M.E.: I'm not trying to go for balanced info, I'm just talking out of my ass basically.

Friend: Yeah, I think that is the best rebuttal. You never really sell yourself as a scientist or whatever. Honestly this makes me question psychological diagnoses in general.

M.E.: Why? By the way, I am too, they seem sketchy. But then they are better than thinking we are all the same.

Friend: I don’t know, they seem like a random collection of symptoms.

M.E.: Right, it's not clear to me what being a sociopath really means, e.g. whether it's just a personality type, or caused by low fear response or shallow emotions or whatever, what the boundaries are, the outer limits, the root causes. That's why it would be impossible for me to give a whole and accurate account of what a sociopath is. I can just write about what it feels like to me.

Friend: Yeah.

Saturday, January 1, 2011

New year's resolutions

Every year when people ask me my new year's resolutions I tell them the same thing -- watch every episode of the Simpsons. It gives them a bit of a laugh and it gets me out of answering the question truthfully, the truth being that I never make resolutions. What's the point?

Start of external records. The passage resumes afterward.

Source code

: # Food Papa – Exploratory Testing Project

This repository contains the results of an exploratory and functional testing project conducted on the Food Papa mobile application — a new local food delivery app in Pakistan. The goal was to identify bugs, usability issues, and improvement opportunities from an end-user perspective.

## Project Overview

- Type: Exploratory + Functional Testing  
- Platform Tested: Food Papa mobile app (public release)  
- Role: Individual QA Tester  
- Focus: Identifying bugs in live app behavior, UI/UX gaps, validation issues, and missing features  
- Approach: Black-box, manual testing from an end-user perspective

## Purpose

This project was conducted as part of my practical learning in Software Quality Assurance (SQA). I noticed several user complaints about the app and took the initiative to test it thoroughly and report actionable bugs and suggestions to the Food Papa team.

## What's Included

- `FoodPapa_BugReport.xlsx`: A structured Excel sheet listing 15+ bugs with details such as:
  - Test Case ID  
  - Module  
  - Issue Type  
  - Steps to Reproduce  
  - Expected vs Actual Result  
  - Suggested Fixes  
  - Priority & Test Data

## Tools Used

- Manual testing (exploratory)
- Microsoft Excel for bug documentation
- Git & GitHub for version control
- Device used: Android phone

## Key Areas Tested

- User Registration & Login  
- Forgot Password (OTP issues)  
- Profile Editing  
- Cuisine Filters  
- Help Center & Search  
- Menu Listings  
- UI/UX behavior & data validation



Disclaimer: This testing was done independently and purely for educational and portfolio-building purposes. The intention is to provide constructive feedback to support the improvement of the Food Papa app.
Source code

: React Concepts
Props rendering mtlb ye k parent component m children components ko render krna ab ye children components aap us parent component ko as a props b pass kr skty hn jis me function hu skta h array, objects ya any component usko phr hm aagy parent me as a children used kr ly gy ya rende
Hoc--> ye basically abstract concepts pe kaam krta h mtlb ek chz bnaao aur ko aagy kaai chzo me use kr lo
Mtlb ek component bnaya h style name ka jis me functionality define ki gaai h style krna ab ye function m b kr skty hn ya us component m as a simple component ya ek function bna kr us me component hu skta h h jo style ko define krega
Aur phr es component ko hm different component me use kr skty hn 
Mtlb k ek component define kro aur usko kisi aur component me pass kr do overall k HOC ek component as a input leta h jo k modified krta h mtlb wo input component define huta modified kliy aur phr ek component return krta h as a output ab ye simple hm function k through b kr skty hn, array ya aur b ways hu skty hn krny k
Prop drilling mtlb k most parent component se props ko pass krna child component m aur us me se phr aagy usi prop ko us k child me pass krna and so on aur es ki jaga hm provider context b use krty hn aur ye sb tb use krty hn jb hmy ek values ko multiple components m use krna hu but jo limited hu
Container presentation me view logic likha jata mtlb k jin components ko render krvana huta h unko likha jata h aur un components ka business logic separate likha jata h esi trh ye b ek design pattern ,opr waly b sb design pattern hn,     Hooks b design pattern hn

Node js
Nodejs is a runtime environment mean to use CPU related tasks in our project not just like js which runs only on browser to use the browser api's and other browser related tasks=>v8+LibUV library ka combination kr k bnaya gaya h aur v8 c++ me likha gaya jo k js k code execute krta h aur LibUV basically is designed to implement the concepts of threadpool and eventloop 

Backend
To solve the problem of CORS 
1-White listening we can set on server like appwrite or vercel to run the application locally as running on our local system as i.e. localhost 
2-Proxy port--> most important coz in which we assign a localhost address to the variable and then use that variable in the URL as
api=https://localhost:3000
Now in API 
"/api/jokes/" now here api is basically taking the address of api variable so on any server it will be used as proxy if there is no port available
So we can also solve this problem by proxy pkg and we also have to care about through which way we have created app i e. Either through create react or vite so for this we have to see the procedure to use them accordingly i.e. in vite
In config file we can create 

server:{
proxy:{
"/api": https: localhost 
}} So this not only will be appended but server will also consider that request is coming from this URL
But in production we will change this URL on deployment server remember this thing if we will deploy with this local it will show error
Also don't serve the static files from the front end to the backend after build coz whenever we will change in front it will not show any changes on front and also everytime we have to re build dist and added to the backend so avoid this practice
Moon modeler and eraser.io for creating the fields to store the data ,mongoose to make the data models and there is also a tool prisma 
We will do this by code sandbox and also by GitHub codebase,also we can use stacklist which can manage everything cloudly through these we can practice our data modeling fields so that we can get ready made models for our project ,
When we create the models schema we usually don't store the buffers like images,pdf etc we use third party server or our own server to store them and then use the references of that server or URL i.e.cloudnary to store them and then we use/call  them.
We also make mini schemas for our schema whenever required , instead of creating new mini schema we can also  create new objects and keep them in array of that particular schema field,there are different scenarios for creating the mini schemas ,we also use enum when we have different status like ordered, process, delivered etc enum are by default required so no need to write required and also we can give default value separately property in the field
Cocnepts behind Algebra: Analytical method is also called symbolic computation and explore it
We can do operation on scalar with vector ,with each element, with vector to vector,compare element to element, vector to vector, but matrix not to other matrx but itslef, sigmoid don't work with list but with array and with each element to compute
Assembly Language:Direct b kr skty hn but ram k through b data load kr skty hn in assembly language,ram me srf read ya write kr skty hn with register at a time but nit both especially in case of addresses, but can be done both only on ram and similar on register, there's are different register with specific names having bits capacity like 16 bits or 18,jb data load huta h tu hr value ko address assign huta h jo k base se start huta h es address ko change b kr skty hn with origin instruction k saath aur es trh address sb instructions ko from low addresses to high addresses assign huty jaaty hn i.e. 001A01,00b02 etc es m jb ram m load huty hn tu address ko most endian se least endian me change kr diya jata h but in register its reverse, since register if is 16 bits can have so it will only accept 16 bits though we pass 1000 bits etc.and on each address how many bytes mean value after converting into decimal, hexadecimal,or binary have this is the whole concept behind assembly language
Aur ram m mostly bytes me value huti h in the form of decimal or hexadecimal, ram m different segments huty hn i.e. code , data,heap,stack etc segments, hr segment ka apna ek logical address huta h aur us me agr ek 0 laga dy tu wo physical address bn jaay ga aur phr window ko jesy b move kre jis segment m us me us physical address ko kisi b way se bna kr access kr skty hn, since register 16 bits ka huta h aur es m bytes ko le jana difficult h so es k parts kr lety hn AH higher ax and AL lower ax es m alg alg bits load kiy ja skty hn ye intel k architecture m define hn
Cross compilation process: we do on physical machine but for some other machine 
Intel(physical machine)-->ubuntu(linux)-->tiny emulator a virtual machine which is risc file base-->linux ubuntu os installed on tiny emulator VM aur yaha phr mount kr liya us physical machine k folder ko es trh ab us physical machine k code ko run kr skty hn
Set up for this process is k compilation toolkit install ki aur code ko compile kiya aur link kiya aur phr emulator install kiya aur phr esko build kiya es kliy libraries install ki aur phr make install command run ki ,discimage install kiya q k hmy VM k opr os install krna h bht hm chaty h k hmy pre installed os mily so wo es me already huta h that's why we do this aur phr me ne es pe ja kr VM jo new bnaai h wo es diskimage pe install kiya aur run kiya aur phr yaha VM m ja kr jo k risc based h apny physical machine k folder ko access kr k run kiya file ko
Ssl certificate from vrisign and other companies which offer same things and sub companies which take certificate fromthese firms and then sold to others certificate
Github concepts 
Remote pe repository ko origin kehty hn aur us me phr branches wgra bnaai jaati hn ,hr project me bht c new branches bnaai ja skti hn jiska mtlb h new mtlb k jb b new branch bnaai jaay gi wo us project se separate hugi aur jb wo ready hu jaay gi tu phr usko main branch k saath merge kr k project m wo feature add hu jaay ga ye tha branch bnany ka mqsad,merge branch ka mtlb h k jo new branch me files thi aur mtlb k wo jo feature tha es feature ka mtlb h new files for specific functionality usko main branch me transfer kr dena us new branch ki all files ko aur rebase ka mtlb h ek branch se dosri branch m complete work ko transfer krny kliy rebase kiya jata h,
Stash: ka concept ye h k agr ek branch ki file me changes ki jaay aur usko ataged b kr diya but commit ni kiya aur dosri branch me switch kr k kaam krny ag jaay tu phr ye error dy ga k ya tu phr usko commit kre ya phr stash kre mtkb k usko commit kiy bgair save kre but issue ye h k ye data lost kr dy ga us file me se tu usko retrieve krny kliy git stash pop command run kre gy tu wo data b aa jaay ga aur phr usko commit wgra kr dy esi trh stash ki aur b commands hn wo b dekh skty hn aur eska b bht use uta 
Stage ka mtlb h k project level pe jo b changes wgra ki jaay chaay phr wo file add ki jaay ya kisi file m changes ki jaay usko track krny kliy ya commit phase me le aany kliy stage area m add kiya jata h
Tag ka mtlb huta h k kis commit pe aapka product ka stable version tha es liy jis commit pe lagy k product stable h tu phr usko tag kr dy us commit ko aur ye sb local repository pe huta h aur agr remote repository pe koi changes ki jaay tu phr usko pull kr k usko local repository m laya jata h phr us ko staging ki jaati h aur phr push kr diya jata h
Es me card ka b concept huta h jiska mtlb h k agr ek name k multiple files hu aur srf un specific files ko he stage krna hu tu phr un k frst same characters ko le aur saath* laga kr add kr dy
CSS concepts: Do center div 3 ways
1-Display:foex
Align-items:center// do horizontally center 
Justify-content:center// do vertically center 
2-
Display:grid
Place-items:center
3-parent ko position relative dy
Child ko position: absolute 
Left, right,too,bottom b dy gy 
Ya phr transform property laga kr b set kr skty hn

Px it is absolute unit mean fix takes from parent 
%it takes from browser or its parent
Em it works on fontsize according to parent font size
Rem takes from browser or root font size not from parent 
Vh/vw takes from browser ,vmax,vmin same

I have to con and incentivize myself to do pretty much all the good things I currently do and use all of my willpower to keep my worst impulses in check. There is no room in my fully-leveraged life for trying to give up bad habits or gain new ones. In fact, I'm ecstatic if I manage to not gain any more bad or lose any good in any particular year, entropy being the universal force that it is.

This year I had a bit of an epiphany, though. Everyone makes resolutions. I'm losing out on a lot of "normalcy" points by not making a resolution list. I should just make a fake one and leave it out where people can see it and read it. For those of my intimate associates that do read it, it will make me seem even more transparent/open/normal. Right? What do you think of this for a sample list:
1. Budget better.
2. Learn to count to 10 in a new language.
3. Floss twice (!) a day.
4. Give two compliments for every criticism.
5. Laugh more.
6. Get to sleep before midnight.
7. Take a junior college intro to statistics class.
8. Exercise weekly
9. Eat more vegetables.
10. Stop grinding teeth.
Right mix of banal and aspirational? Any other suggestions? Or real resolutions?